Generally, alignment occurs with several iterations of tracking and parameter optimization. Below, is an outline on how to do a single iteration of this procedure.

0. Intentional Misalignment

This is step 0 since it will only occur once at the beginning and only if you wish to study a specific type of misalignment. In this example, we are doing an extremely simple misalignment where we translate a single sensor along the local u direction.

Look at the misalignment example for more detail on how to run this job.

hps-mc-job run misalign misalign/job.json

1. Run Tracking

This is done with the Tracking for Alignment example in this directory.
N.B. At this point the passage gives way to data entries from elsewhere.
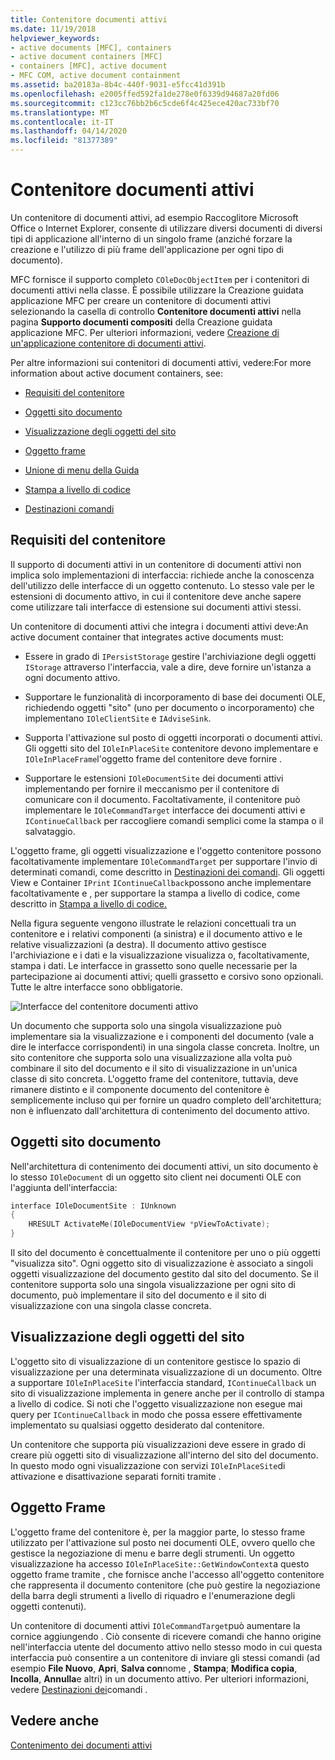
 ```yaml
---
title: Contenitore documenti attivi
ms.date: 11/19/2018
helpviewer_keywords:
- active documents [MFC], containers
- active document containers [MFC]
- containers [MFC], active document
- MFC COM, active document containment
ms.assetid: ba20183a-8b4c-440f-9031-e5fcc41d391b
ms.openlocfilehash: e2005ffed592fa1de278e0f6339d94687a20fd06
ms.sourcegitcommit: c123cc76bb2b6c5cde6f4c425ece420ac733bf70
ms.translationtype: MT
ms.contentlocale: it-IT
ms.lasthandoff: 04/14/2020
ms.locfileid: "81377389"
---
```

# <a name="active-document-containers"></a>Contenitore documenti attivi

Un contenitore di documenti attivi, ad esempio Raccoglitore Microsoft Office o Internet Explorer, consente di utilizzare diversi documenti di diversi tipi di applicazione all'interno di un singolo frame (anziché forzare la creazione e l'utilizzo di più frame dell'applicazione per ogni tipo di documento).

MFC fornisce il supporto completo `COleDocObjectItem` per i contenitori di documenti attivi nella classe. È possibile utilizzare la Creazione guidata applicazione MFC per creare un contenitore di documenti attivi selezionando la casella di controllo **Contenitore documenti attivi** nella pagina **Supporto documenti compositi** della Creazione guidata applicazione MFC. Per ulteriori informazioni, vedere [Creazione di un'applicazione contenitore di documenti attivi](../mfc/creating-an-active-document-container-application.md).

Per altre informazioni sui contenitori di documenti attivi, vedere:For more information about active document containers, see:

- [Requisiti del contenitore](#container_requirements)

- [Oggetti sito documento](#document_site_objects)

- [Visualizzazione degli oggetti del sito](#view_site_objects)

- [Oggetto frame](#frame_object)

- [Unione di menu della Guida](../mfc/help-menu-merging.md)

- [Stampa a livello di codice](../mfc/programmatic-printing.md)

- [Destinazioni comandi](../mfc/message-handling-and-command-targets.md)

## <a name="container-requirements"></a><a name="container_requirements"></a>Requisiti del contenitore

Il supporto di documenti attivi in un contenitore di documenti attivi non implica solo implementazioni di interfaccia: richiede anche la conoscenza dell'utilizzo delle interfacce di un oggetto contenuto. Lo stesso vale per le estensioni di documento attivo, in cui il contenitore deve anche sapere come utilizzare tali interfacce di estensione sui documenti attivi stessi.

Un contenitore di documenti attivi che integra i documenti attivi deve:An active document container that integrates active documents must:

- Essere in grado di `IPersistStorage` gestire l'archiviazione degli oggetti `IStorage` attraverso l'interfaccia, vale a dire, deve fornire un'istanza a ogni documento attivo.

- Supportare le funzionalità di incorporamento di base dei documenti OLE, richiedendo oggetti "sito" (uno per documento o incorporamento) che implementano `IOleClientSite` e `IAdviseSink`.

- Supporta l'attivazione sul posto di oggetti incorporati o documenti attivi. Gli oggetti sito del `IOleInPlaceSite` contenitore devono implementare e `IOleInPlaceFrame`l'oggetto frame del contenitore deve fornire .

- Supportare le estensioni `IOleDocumentSite` dei documenti attivi implementando per fornire il meccanismo per il contenitore di comunicare con il documento. Facoltativamente, il contenitore può implementare le `IOleCommandTarget` interfacce dei documenti attivi e `IContinueCallback` per raccogliere comandi semplici come la stampa o il salvataggio.

L'oggetto frame, gli oggetti visualizzazione e l'oggetto contenitore possono facoltativamente implementare `IOleCommandTarget` per supportare l'invio di determinati comandi, come descritto in [Destinazioni dei comandi](../mfc/message-handling-and-command-targets.md). Gli oggetti View e Container `IPrint` `IContinueCallback`possono anche implementare facoltativamente e , per supportare la stampa a livello di codice, come descritto in [Stampa a livello di codice.](../mfc/programmatic-printing.md)

Nella figura seguente vengono illustrate le relazioni concettuali tra un contenitore e i relativi componenti (a sinistra) e il documento attivo e le relative visualizzazioni (a destra). Il documento attivo gestisce l'archiviazione e i dati e la visualizzazione visualizza o, facoltativamente, stampa i dati. Le interfacce in grassetto sono quelle necessarie per la partecipazione ai documenti attivi; quelli grassetto e corsivo sono opzionali. Tutte le altre interfacce sono obbligatorie.

![Interfacce del contenitore documenti attivo](../mfc/media/vc37gj1.gif "Interfacce del contenitore documenti attivo")

Un documento che supporta solo una singola visualizzazione può implementare sia la visualizzazione e i componenti del documento (vale a dire le interfacce corrispondenti) in una singola classe concreta. Inoltre, un sito contenitore che supporta solo una visualizzazione alla volta può combinare il sito del documento e il sito di visualizzazione in un'unica classe di sito concreta. L'oggetto frame del contenitore, tuttavia, deve rimanere distinto e il componente documento del contenitore è semplicemente incluso qui per fornire un quadro completo dell'architettura; non è influenzato dall'architettura di contenimento del documento attivo.

## <a name="document-site-objects"></a><a name="document_site_objects"></a>Oggetti sito documento

Nell'architettura di contenimento dei documenti attivi, un sito documento è lo stesso `IOleDocument` di un oggetto sito client nei documenti OLE con l'aggiunta dell'interfaccia:

```cpp
interface IOleDocumentSite : IUnknown
{
    HRESULT ActivateMe(IOleDocumentView *pViewToActivate);
}
```

Il sito del documento è concettualmente il contenitore per uno o più oggetti "visualizza sito". Ogni oggetto sito di visualizzazione è associato a singoli oggetti visualizzazione del documento gestito dal sito del documento. Se il contenitore supporta solo una singola visualizzazione per ogni sito di documento, può implementare il sito del documento e il sito di visualizzazione con una singola classe concreta.

## <a name="view-site-objects"></a><a name="view_site_objects"></a>Visualizzazione degli oggetti del sito

L'oggetto sito di visualizzazione di un contenitore gestisce lo spazio di visualizzazione per una determinata visualizzazione di un documento. Oltre a supportare `IOleInPlaceSite` l'interfaccia standard, `IContinueCallback` un sito di visualizzazione implementa in genere anche per il controllo di stampa a livello di codice. Si noti che l'oggetto visualizzazione non esegue mai query per `IContinueCallback` in modo che possa essere effettivamente implementato su qualsiasi oggetto desiderato dal contenitore.

Un contenitore che supporta più visualizzazioni deve essere in grado di creare più oggetti sito di visualizzazione all'interno del sito del documento. In questo modo ogni visualizzazione con servizi `IOleInPlaceSite`di attivazione e disattivazione separati forniti tramite .

## <a name="frame-object"></a><a name="frame_object"></a>Oggetto Frame

L'oggetto frame del contenitore è, per la maggior parte, lo stesso frame utilizzato per l'attivazione sul posto nei documenti OLE, ovvero quello che gestisce la negoziazione di menu e barre degli strumenti. Un oggetto visualizzazione ha accesso `IOleInPlaceSite::GetWindowContext`a questo oggetto frame tramite , che fornisce anche l'accesso all'oggetto contenitore che rappresenta il documento contenitore (che può gestire la negoziazione della barra degli strumenti a livello di riquadro e l'enumerazione degli oggetti contenuti).

Un contenitore di documenti attivi `IOleCommandTarget`può aumentare la cornice aggiungendo . Ciò consente di ricevere comandi che hanno origine nell'interfaccia utente del documento attivo nello stesso modo in cui questa interfaccia può consentire a un contenitore di inviare gli stessi comandi (ad esempio **File Nuovo**, **Apri**, **Salva con**nome , **Stampa**; **Modifica copia**, **Incolla**, **Annulla**e altri) in un documento attivo. Per ulteriori informazioni, vedere [Destinazioni dei](../mfc/message-handling-and-command-targets.md)comandi .

## <a name="see-also"></a>Vedere anche

[Contenimento dei documenti attivi](../mfc/active-document-containment.md)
Edit the list of input files to include the slcio files you wish to use for alignment, the job.json.templ to change the steering file (or other "static" parameters), and the vars.json file to list parameter options you wish the jobs to include.

First, we generate a list of jobs to run tracking over. The files are separated into different jobs so that they could be run in parallel on a batch system.

hps-mc-job-template \
-j 1 \ # one job per each combination of inputs
-a tracking/vars.json \ # extra variables to supply to jinja template engine
-i events tracking/events.txt 1 \ # inputs: NAME FILE_LIST NUM_PER_JOB
tracking/job.json.templ \ # template job JSON
tracking_jobs.json # output file to write jobs to

Then we run this list of jobs. In this example, there is only one file we are running tracking over, so we just run the single job directly.

hps-mc-job run \
-d $PWD/scratch \ # choose running/working/scratch directory
track_align \ # job to run
tracking_jobs.json \ # list of jobs to pull from
-i 1 # job ID number to run

Alternatively, the list of jobs (a.k.a. a "job store") could be provided to a batch system. For example, we can run the different tracking jobs via slurm when working at SLAC.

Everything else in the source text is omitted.